Meanwhile in Victoria: Mantach sentenced, Abercrombie a victim,
Judge hands ex-Liberal boss a heavy sentence; Labor’s easy votes; and why there’s nothing ugly about wind farms.
Judge Liz Gaynor surprised judicial and political observers with the strength of the sentence handed down to fraudster and former Liberal Party state director Damien Mantach today.
The 42-year-old was sentenced to five years in prison for defrauding the party of more than $1.5m via a false invoicing scam between 2010 and 2015.
The sentence includes a non-parole period of two years and eight months.
Mr Mantach, who pleaded guilty to fraud offences, opted not to apply for bail after he was charged and has remained in custody since late last year.
Nevertheless, he will still have to spend another two years behind bars under the terms of the sentence.
He told the court in sentencing hearings he stole the money to pay off debts and to try to save his failing marriage.
The fraud created shock waves in the Liberal Party with president Michael Kroger blaming his factional opponents for failing to prevent the fraud during their time in charge.
There have also been tensions over how Mr Mantach came to be employed by the Victorian division when there were doubts raised about his credit card expenditure while running the Tasmanian division of the party.
Abercrombie and filch
In one of those bizarre coincidences, the man who quit as Liberal state treasurer amid the fallout over the Mantach scandal was himself in the news today, as a personal victim of crime.
The multi-millionaire businessman Andrew Abercrombie, who founded the listed credit provider FlexiGroup, has suffered not one but two break-ins with thieves taking $1m of jewels from his Toorak mansion in June. A week later his clifftop house in Portsea was also broken into.
Police have released photos of some of the jewellery stolen in the Toorak raid along with pictures of a blue Holden station wagon allegedly used by the thieves.
The easy way to find a Labor voter
Look for areas where the median house price is $700,000 or below. That’s in Victoria anyway. This rule of thumb, which has emerged in new federal election analysis by state Labor assistant secretary Kosmos Samaras, may have to be adjusted upwards in the case of Sydney and downwards in other capitals.
Samaras, in a post published on his personal blog, analysed swings in Victoria at a booth level against median house prices.
The results showed most areas where the median house price was above this magic level, swung hard against the ALP and those beneath it, swung towards the ALP.
“It’s so strong that the correlation is around 80 per cent,” Samaras wrote. “So the more expensive the suburb, the strong likelihood Labor lost votes.
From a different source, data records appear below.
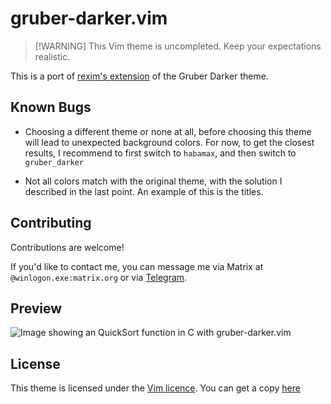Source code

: # gruber-darker.vim

> [!WARNING] This Vim theme is uncompleted.
> Keep your expectations realistic.

This is a port of [rexim's
extension](https://github.com/rexim/gruber-darker-theme) of the Gruber Darker
theme.

## Known Bugs

  - Choosing a different theme or none at all, before choosing this theme will
    lead to unexpected background colors. For now, to get the closest results, I
    recommend to first switch to `habamax`, and then switch to `gruber_darker`

  - Not all colors match with the original theme, with the solution I described
    in the last point. An example of this is the titles.

## Contributing

Contributions are welcome\!

If you'd like to contact me, you can message me via Matrix at
`@winlogon.exe:matrix.org` or via [Telegram](https://t.me/winlogon3).

## Preview

![Image showing an QuickSort function in C with
gruber-darker.vim](images/image0.png)

## License

This theme is licensed under the [Vim licence](LICENSE.md). You can get a copy
[here](https://choosealicense.com/licenses/vim/)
Geography and political history amounted to very little in the result.”
This trend might be accentuated this time around by the ALP’s negative gearing policy as Samaras found that higher proportions of negative gearers were found in areas above $700,000 median house price.
This offers an explanation for the ALP’s loss of Chisholm with home values soaring in this heavily Chinese influenced part of Melbourne, although Meanwhile in Victoria has heard the local campaign to retain the seat was anything but smooth.
Conversely in Dunkley, where Labor logged a swing but ultimately failed to pry the seat from the Liberals, it was on the back booths in those pockets of the seat where house prices are lower than the southeast Melbourne average.
It is food for thought for ALP MPs in areas with rising house prices. And it cuts both ways — in the post-material inner city, the drift is towards the Greens, and in the suburbs it is towards the conservatives.
Wind changes on renewables
Mary Poppins famously told the Banks children that she would “stay until the wind changes”, well the wind has changed in Victoria according to Planning Minister Richard Wynne with the announcement of a $650m wind farm in the southwest.
Mr Wynne said the Andrews government’s streamlining of wind farm approvals last year had revived Victoria’s renewable industry after “the Liberals almost killed it”.
The new 96-turbine wind farm will be near Dundonnell, 200km west of Melbourne, and is expected to generate enough energy to power 140,000 homes.
Premier Daniel Andrews said Victoria couldn’t be left behind in the world’s shift to renewable energy.
“There’s nothing ugly about wind farms, because there’s nothing ugly about jobs,” he said.
According to the government there will be 300 direct and indirect jobs during construction but only up to 16 positions when the wind farm is operational.